= Task prompt =
Only lines containing "dalam" are wanted from the data below. Copy those lines.

Items from a data source:
Content starts

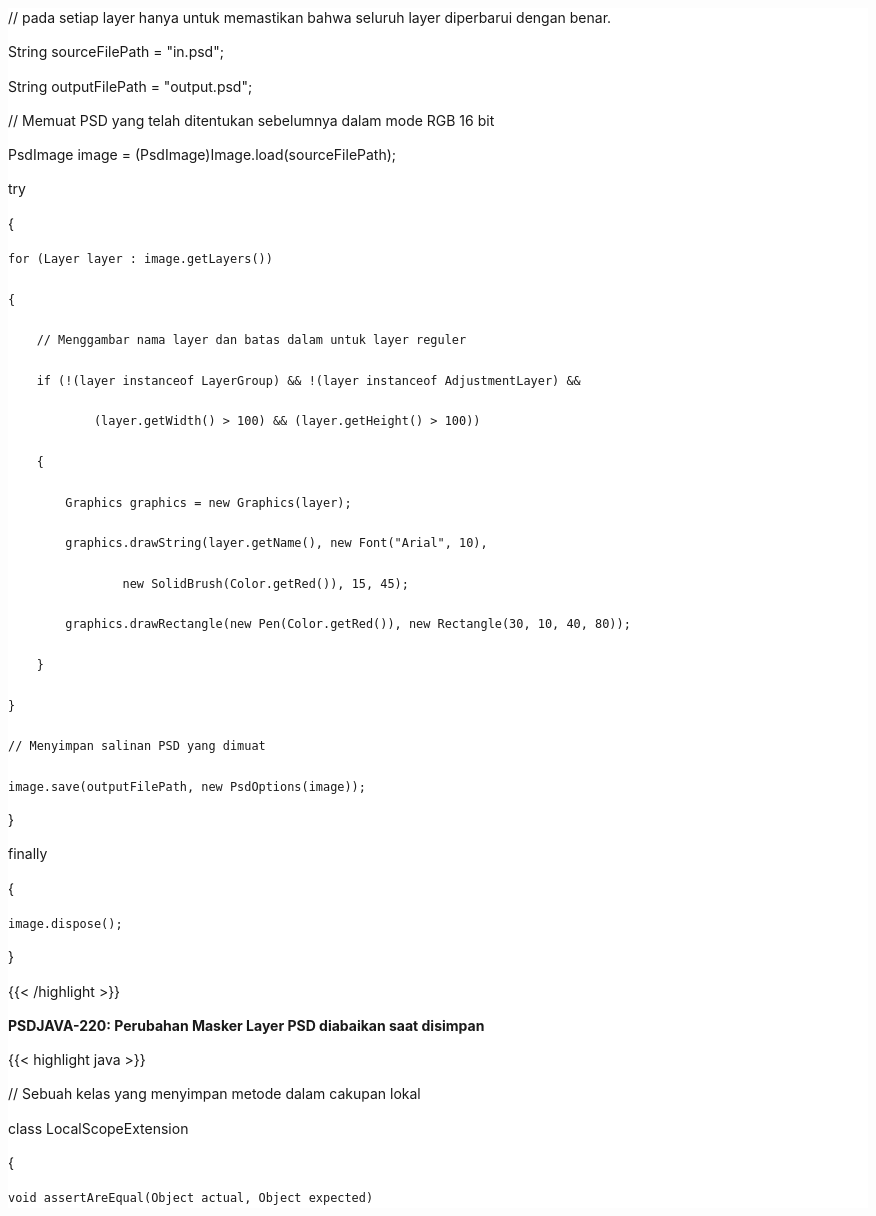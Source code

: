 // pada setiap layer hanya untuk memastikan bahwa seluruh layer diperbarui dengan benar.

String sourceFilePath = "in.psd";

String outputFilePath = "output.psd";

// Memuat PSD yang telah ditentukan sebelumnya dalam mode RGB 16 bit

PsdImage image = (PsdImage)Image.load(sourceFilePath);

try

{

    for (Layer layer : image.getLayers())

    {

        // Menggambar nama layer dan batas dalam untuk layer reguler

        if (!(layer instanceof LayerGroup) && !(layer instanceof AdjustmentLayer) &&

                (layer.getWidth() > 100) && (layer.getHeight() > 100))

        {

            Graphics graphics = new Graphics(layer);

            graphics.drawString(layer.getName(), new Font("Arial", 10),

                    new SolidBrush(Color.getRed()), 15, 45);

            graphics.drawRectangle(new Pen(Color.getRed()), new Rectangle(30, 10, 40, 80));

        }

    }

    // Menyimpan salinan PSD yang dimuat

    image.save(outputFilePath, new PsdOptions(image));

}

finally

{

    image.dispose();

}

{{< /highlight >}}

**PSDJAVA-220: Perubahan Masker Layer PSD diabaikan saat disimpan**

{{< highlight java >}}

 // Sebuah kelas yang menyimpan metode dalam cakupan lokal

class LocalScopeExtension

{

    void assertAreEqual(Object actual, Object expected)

Content ends
Content starts

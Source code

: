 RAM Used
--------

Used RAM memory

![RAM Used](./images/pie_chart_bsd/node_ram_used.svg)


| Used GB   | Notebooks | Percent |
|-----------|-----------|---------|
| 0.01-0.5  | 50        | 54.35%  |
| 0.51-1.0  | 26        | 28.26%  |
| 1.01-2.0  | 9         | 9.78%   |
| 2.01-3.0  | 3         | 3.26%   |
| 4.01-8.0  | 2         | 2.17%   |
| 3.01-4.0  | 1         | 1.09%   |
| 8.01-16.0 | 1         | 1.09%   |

Content ends
Content starts

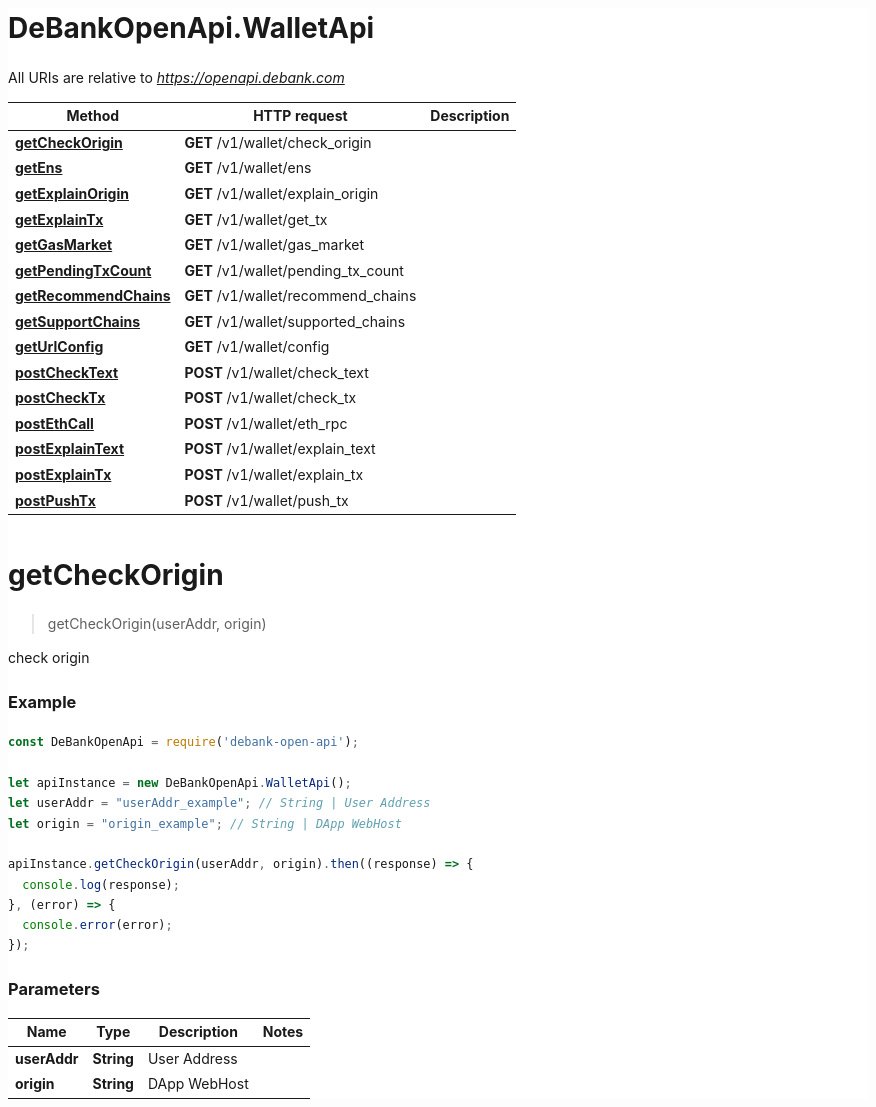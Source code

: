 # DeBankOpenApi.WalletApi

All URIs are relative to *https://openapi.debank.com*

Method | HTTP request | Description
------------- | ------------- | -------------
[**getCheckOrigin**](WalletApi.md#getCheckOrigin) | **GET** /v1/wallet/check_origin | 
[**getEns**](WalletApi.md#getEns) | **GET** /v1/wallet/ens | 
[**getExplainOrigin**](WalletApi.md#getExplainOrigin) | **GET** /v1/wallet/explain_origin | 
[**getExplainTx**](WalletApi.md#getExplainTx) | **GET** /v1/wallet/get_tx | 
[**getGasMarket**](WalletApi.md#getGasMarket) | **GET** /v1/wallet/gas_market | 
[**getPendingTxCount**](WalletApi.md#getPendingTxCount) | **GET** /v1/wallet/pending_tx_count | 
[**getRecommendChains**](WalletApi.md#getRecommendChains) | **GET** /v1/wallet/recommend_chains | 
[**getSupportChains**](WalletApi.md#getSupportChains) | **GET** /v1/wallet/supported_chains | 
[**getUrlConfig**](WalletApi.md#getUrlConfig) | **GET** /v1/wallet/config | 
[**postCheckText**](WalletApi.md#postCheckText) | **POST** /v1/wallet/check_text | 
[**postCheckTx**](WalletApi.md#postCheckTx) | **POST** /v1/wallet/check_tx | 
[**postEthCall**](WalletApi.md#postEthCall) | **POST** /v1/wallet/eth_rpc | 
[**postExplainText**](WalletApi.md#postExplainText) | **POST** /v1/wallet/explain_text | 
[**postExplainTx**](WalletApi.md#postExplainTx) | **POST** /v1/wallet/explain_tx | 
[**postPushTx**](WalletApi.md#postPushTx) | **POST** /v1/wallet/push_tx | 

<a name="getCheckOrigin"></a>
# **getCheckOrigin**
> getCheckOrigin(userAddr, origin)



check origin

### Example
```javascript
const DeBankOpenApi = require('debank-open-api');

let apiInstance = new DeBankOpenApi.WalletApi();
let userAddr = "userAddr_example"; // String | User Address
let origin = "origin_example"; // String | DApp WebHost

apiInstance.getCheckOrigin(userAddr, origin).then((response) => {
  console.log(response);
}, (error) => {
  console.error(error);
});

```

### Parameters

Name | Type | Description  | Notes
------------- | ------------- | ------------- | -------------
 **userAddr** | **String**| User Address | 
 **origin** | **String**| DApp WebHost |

Content ends

= Output of the exercise =
// Memuat PSD yang telah ditentukan sebelumnya dalam mode RGB 16 bit
        // Menggambar nama layer dan batas dalam untuk layer reguler
 // Sebuah kelas yang menyimpan metode dalam cakupan lokal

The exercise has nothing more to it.